Records to use:
★ ★ ★ ★ ★

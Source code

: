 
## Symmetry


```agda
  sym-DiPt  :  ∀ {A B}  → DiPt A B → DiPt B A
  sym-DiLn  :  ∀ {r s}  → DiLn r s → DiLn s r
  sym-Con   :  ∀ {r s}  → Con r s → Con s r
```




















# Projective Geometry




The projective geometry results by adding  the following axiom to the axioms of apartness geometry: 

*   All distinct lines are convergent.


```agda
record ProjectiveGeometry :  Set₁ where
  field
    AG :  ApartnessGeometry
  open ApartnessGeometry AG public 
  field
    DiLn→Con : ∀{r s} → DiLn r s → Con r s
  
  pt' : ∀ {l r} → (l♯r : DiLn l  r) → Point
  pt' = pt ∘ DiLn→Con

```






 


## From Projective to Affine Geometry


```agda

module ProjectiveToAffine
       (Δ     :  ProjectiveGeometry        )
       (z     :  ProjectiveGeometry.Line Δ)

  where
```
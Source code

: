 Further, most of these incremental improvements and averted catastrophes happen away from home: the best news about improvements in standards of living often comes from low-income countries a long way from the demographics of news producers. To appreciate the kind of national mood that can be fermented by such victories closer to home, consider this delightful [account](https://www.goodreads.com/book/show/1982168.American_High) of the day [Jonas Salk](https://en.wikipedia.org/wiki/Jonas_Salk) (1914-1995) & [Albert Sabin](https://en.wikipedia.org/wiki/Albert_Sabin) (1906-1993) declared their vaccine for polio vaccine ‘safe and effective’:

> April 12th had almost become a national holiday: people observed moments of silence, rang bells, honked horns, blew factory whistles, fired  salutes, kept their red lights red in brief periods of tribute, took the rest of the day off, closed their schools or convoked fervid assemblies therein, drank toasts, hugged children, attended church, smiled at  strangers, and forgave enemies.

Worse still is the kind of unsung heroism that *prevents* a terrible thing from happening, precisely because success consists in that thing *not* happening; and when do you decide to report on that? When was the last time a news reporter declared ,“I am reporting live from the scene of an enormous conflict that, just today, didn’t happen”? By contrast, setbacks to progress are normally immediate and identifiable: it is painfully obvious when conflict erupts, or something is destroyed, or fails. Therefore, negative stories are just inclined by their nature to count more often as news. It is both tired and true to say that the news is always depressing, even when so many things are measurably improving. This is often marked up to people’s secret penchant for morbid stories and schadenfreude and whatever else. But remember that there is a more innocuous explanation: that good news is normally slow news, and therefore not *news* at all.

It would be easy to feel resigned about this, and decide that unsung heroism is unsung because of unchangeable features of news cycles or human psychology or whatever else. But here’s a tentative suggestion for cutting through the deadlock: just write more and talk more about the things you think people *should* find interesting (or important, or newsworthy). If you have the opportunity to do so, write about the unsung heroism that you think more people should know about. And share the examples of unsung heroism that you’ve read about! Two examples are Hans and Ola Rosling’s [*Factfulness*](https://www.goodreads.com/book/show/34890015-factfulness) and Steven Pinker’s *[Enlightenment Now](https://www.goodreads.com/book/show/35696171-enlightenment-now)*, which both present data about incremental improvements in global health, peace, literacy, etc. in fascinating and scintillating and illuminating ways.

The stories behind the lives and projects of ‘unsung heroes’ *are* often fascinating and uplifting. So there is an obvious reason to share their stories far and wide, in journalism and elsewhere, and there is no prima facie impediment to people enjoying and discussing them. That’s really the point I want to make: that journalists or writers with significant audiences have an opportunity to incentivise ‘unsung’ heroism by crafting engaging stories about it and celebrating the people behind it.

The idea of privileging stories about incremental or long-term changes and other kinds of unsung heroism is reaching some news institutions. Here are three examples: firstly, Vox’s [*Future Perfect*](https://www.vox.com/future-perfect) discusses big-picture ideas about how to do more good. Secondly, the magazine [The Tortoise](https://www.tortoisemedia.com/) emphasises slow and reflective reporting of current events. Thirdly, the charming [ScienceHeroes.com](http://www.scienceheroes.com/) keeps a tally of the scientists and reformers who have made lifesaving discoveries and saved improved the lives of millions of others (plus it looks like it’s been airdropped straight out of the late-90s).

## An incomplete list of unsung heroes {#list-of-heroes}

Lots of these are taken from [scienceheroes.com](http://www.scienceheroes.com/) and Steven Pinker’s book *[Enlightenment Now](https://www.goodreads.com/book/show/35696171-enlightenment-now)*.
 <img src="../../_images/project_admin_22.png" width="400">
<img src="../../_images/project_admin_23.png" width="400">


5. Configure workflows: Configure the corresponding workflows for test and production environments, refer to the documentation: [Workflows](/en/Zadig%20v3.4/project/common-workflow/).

★ ★ ★ ★ ★

Requirement: Within the listing above, copy each line that has the string "width".

Result of this task:
 <img src="../../_images/project_admin_22.png" width="400">
<img src="../../_images/project_admin_23.png" width="400">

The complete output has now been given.